Description of the task:
Once you have checked the records that follow, state how many of their lines hold "Automatically", giving the number only.

START Supplied material

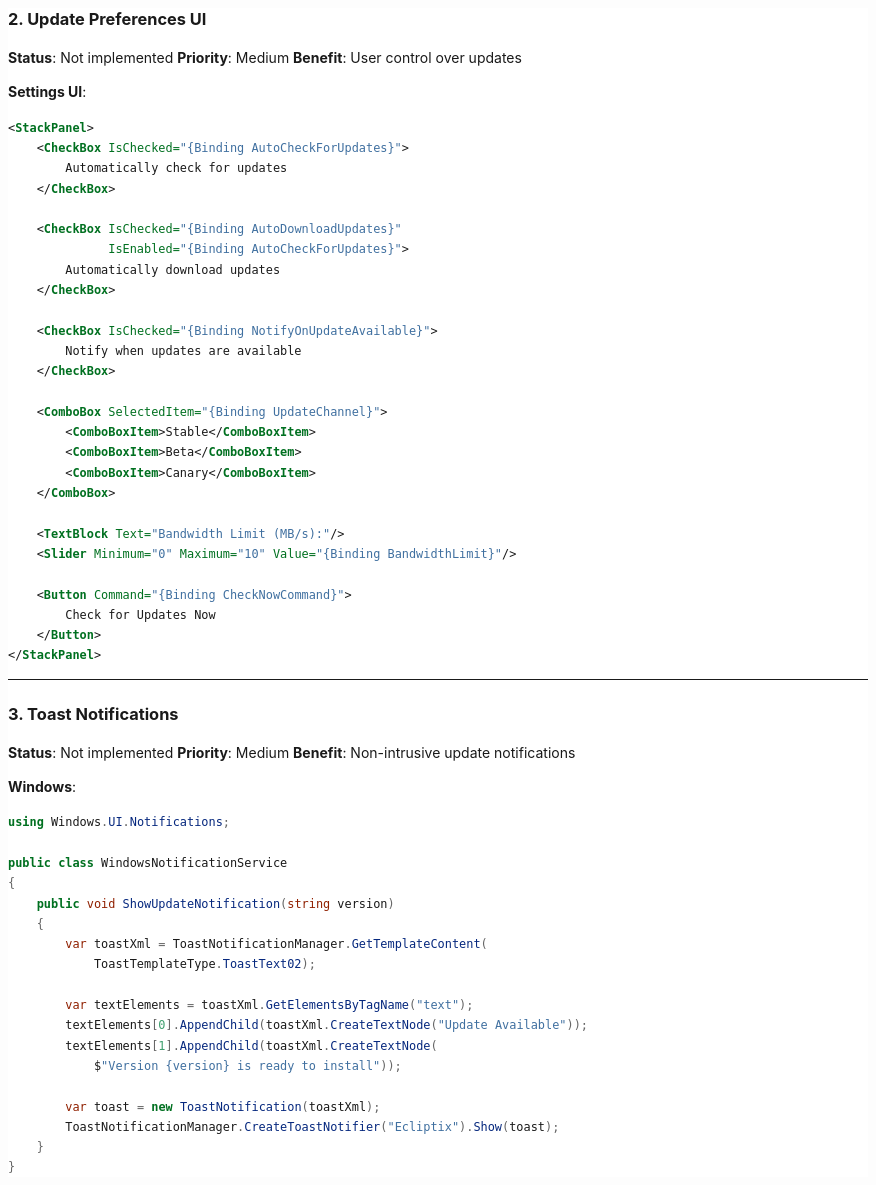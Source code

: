 
### 2. Update Preferences UI
**Status**: Not implemented
**Priority**: Medium
**Benefit**: User control over updates

**Settings UI**:
```xml
<StackPanel>
    <CheckBox IsChecked="{Binding AutoCheckForUpdates}">
        Automatically check for updates
    </CheckBox>

    <CheckBox IsChecked="{Binding AutoDownloadUpdates}"
              IsEnabled="{Binding AutoCheckForUpdates}">
        Automatically download updates
    </CheckBox>

    <CheckBox IsChecked="{Binding NotifyOnUpdateAvailable}">
        Notify when updates are available
    </CheckBox>

    <ComboBox SelectedItem="{Binding UpdateChannel}">
        <ComboBoxItem>Stable</ComboBoxItem>
        <ComboBoxItem>Beta</ComboBoxItem>
        <ComboBoxItem>Canary</ComboBoxItem>
    </ComboBox>

    <TextBlock Text="Bandwidth Limit (MB/s):"/>
    <Slider Minimum="0" Maximum="10" Value="{Binding BandwidthLimit}"/>

    <Button Command="{Binding CheckNowCommand}">
        Check for Updates Now
    </Button>
</StackPanel>
```

---

### 3. Toast Notifications
**Status**: Not implemented
**Priority**: Medium
**Benefit**: Non-intrusive update notifications

**Windows**:
```csharp
using Windows.UI.Notifications;

public class WindowsNotificationService
{
    public void ShowUpdateNotification(string version)
    {
        var toastXml = ToastNotificationManager.GetTemplateContent(
            ToastTemplateType.ToastText02);

        var textElements = toastXml.GetElementsByTagName("text");
        textElements[0].AppendChild(toastXml.CreateTextNode("Update Available"));
        textElements[1].AppendChild(toastXml.CreateTextNode(
            $"Version {version} is ready to install"));

        var toast = new ToastNotification(toastXml);
        ToastNotificationManager.CreateToastNotifier("Ecliptix").Show(toast);
    }
}
```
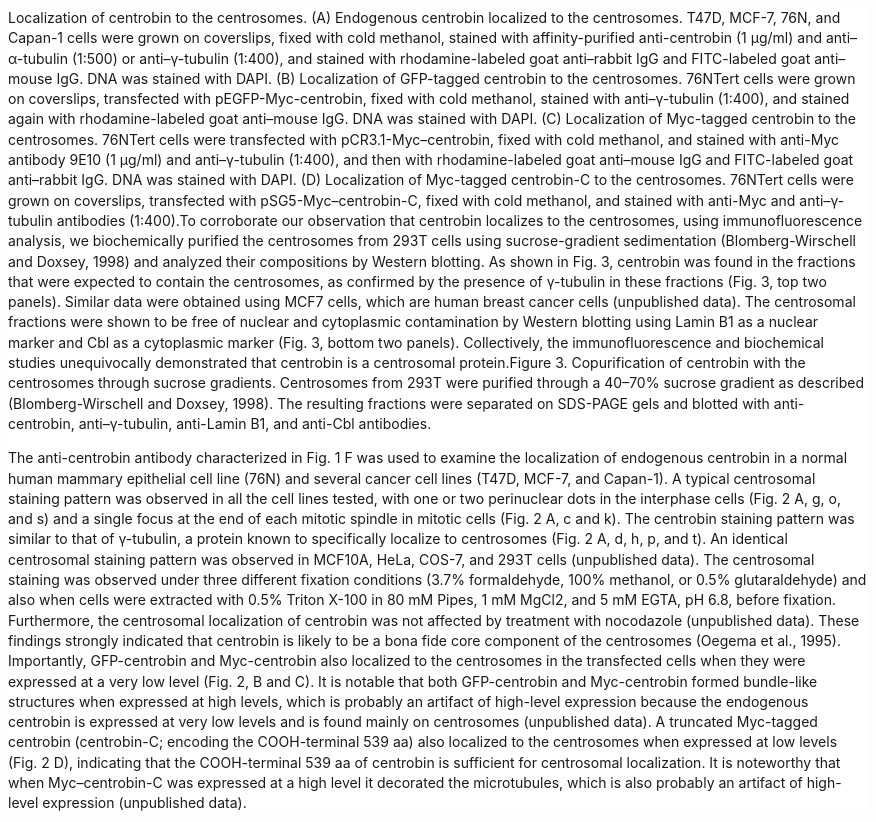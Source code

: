 Localization of centrobin to the centrosomes. (A) Endogenous centrobin localized to the centrosomes. T47D, MCF-7, 76N, and Capan-1 cells were grown on coverslips, fixed with cold methanol, stained with affinity-purified anti-centrobin (1 μg/ml) and anti–α-tubulin (1:500) or anti–γ-tubulin (1:400), and stained with rhodamine-labeled goat anti–rabbit IgG and FITC-labeled goat anti–mouse IgG. DNA was stained with DAPI. (B) Localization of GFP-tagged centrobin to the centrosomes. 76NTert cells were grown on coverslips, transfected with pEGFP-Myc-centrobin, fixed with cold methanol, stained with anti–γ-tubulin (1:400), and stained again with rhodamine-labeled goat anti–mouse IgG. DNA was stained with DAPI. (C) Localization of Myc-tagged centrobin to the centrosomes. 76NTert cells were transfected with pCR3.1-Myc–centrobin, fixed with cold methanol, and stained with anti-Myc antibody 9E10 (1 μg/ml) and anti–γ-tubulin (1:400), and then with rhodamine-labeled goat anti–mouse IgG and FITC-labeled goat anti–rabbit IgG. DNA was stained with DAPI. (D) Localization of Myc-tagged centrobin-C to the centrosomes. 76NTert cells were grown on coverslips, transfected with pSG5-Myc–centrobin-C, fixed with cold methanol, and stained with anti-Myc and anti–γ-tubulin antibodies (1:400).To corroborate our observation that centrobin localizes to the centrosomes, using immunofluorescence analysis, we biochemically purified the centrosomes from 293T cells using sucrose-gradient sedimentation (Blomberg-Wirschell and Doxsey, 1998) and analyzed their compositions by Western blotting. As shown in Fig. 3, centrobin was found in the fractions that were expected to contain the centrosomes, as confirmed by the presence of γ-tubulin in these fractions (Fig. 3, top two panels). Similar data were obtained using MCF7 cells, which are human breast cancer cells (unpublished data). The centrosomal fractions were shown to be free of nuclear and cytoplasmic contamination by Western blotting using Lamin B1 as a nuclear marker and Cbl as a cytoplasmic marker (Fig. 3, bottom two panels). Collectively, the immunofluorescence and biochemical studies unequivocally demonstrated that centrobin is a centrosomal protein.Figure 3.
Copurification of centrobin with the centrosomes through sucrose gradients. Centrosomes from 293T were purified through a 40–70% sucrose gradient as described (Blomberg-Wirschell and Doxsey, 1998). The resulting fractions were separated on SDS-PAGE gels and blotted with anti-centrobin, anti–γ-tubulin, anti-Lamin B1, and anti-Cbl antibodies.

The anti-centrobin antibody characterized in Fig. 1 F was used to examine the localization of endogenous centrobin in a normal human mammary epithelial cell line (76N) and several cancer cell lines (T47D, MCF-7, and Capan-1). A typical centrosomal staining pattern was observed in all the cell lines tested, with one or two perinuclear dots in the interphase cells (Fig. 2 A, g, o, and s) and a single focus at the end of each mitotic spindle in mitotic cells (Fig. 2 A, c and k). The centrobin staining pattern was similar to that of γ-tubulin, a protein known to specifically localize to centrosomes (Fig. 2 A, d, h, p, and t). An identical centrosomal staining pattern was observed in MCF10A, HeLa, COS-7, and 293T cells (unpublished data). The centrosomal staining was observed under three different fixation conditions (3.7% formaldehyde, 100% methanol, or 0.5% glutaraldehyde) and also when cells were extracted with 0.5% Triton X-100 in 80 mM Pipes, 1 mM MgCl2, and 5 mM EGTA, pH 6.8, before fixation. Furthermore, the centrosomal localization of centrobin was not affected by treatment with nocodazole (unpublished data). These findings strongly indicated that centrobin is likely to be a bona fide core component of the centrosomes (Oegema et al., 1995). Importantly, GFP-centrobin and Myc-centrobin also localized to the centrosomes in the transfected cells when they were expressed at a very low level (Fig. 2, B and C). It is notable that both GFP-centrobin and Myc-centrobin formed bundle-like structures when expressed at high levels, which is probably an artifact of high-level expression because the endogenous centrobin is expressed at very low levels and is found mainly on centrosomes (unpublished data). A truncated Myc-tagged centrobin (centrobin-C; encoding the COOH-terminal 539 aa) also localized to the centrosomes when expressed at low levels (Fig. 2 D), indicating that the COOH-terminal 539 aa of centrobin is sufficient for centrosomal localization. It is noteworthy that when Myc–centrobin-C was expressed at a high level it decorated the microtubules, which is also probably an artifact of high-level expression (unpublished data).
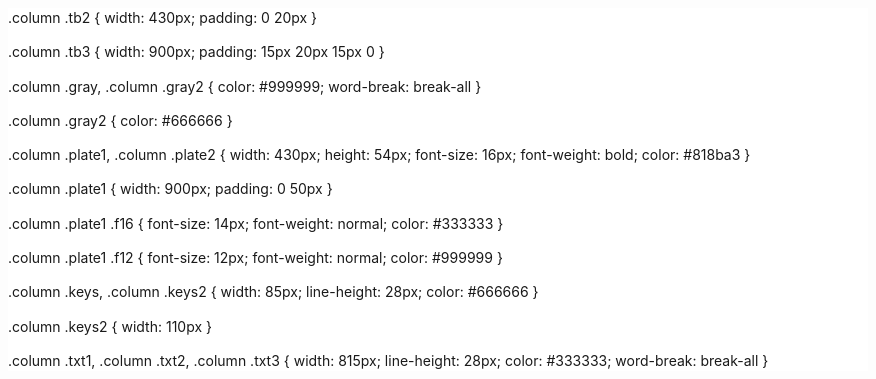   .column .tb2 {
    width: 430px;
    padding: 0 20px
  }

  .column .tb3 {
    width: 900px;
    padding: 15px 20px 15px 0
  }

  .column .gray, .column .gray2 {
    color: #999999;
    word-break: break-all
  }

  .column .gray2 {
    color: #666666
  }

  .column .plate1, .column .plate2 {
    width: 430px;
    height: 54px;
    font-size: 16px;
    font-weight: bold;
    color: #818ba3
  }

  .column .plate1 {
    width: 900px;
    padding: 0 50px
  }

  .column .plate1 .f16 {
    font-size: 14px;
    font-weight: normal;
    color: #333333
  }

  .column .plate1 .f12 {
    font-size: 12px;
    font-weight: normal;
    color: #999999
  }

  .column .keys, .column .keys2 {
    width: 85px;
    line-height: 28px;
    color: #666666
  }

  .column .keys2 {
    width: 110px
  }

  .column .txt1, .column .txt2, .column .txt3 {
    width: 815px;
    line-height: 28px;
    color: #333333;
    word-break: break-all
  }
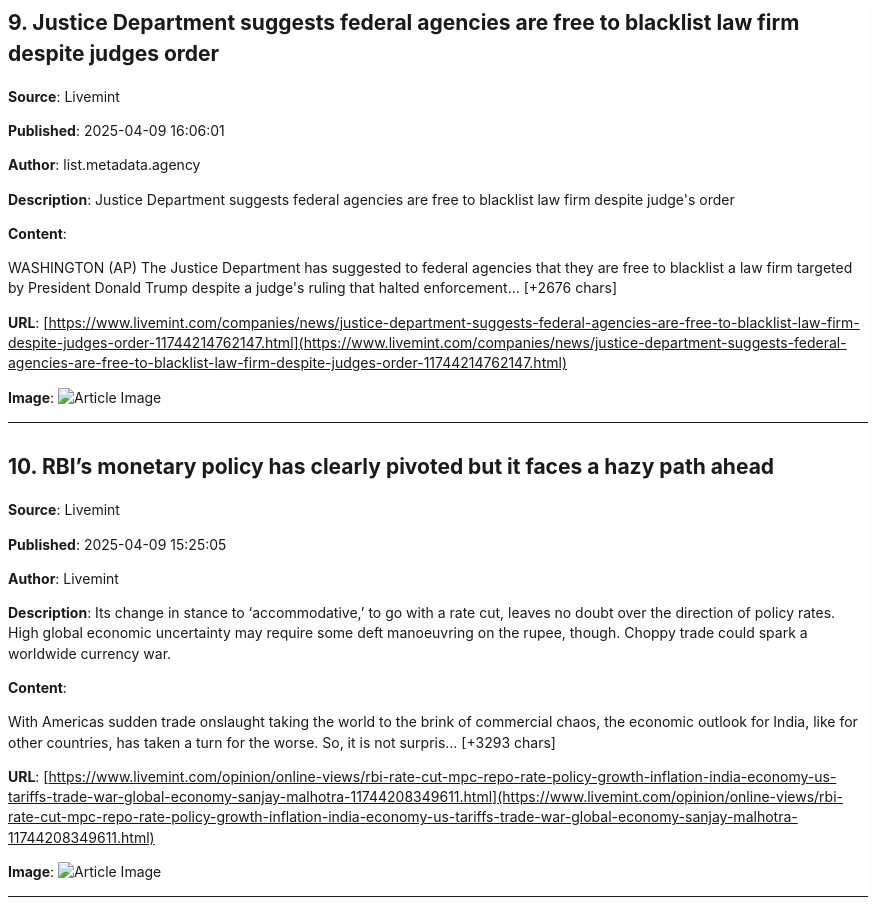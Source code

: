 ## 9. Justice Department suggests federal agencies are free to blacklist law firm despite judges order

**Source**: Livemint

**Published**: 2025-04-09 16:06:01

**Author**: list.metadata.agency

**Description**: Justice Department suggests federal agencies are free to blacklist law firm despite judge's order

**Content**:

WASHINGTON (AP) The Justice Department has suggested to federal agencies that they are free to blacklist a law firm targeted by President Donald Trump despite a judge's ruling that halted enforcement… [+2676 chars]

**URL**: [https://www.livemint.com/companies/news/justice-department-suggests-federal-agencies-are-free-to-blacklist-law-firm-despite-judges-order-11744214762147.html](https://www.livemint.com/companies/news/justice-department-suggests-federal-agencies-are-free-to-blacklist-law-firm-despite-judges-order-11744214762147.html)

**Image**: ![Article Image](https://www.livemint.com/lm-img/img/2024/12/06/1600x900/company_4_1733465206851_1733465215415.png)

---

## 10. RBI’s monetary policy has clearly pivoted but it faces a hazy path ahead

**Source**: Livemint

**Published**: 2025-04-09 15:25:05

**Author**: Livemint

**Description**: Its change in stance to ‘accommodative,’ to go with a rate cut, leaves no doubt over the direction of policy rates. High global economic uncertainty may require some deft manoeuvring on the rupee, though. Choppy trade could spark a worldwide currency war.

**Content**:

With Americas sudden trade onslaught taking the world to the brink of commercial chaos, the economic outlook for India, like for other countries, has taken a turn for the worse. So, it is not surpris… [+3293 chars]

**URL**: [https://www.livemint.com/opinion/online-views/rbi-rate-cut-mpc-repo-rate-policy-growth-inflation-india-economy-us-tariffs-trade-war-global-economy-sanjay-malhotra-11744208349611.html](https://www.livemint.com/opinion/online-views/rbi-rate-cut-mpc-repo-rate-policy-growth-inflation-india-economy-us-tariffs-trade-war-global-economy-sanjay-malhotra-11744208349611.html)

**Image**: ![Article Image](https://www.livemint.com/lm-img/img/2025/04/09/1600x900/PTI04-09-2025-000110A-0_1744203645950_1744210182608.jpg)

---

END Supplied material

Reply:
2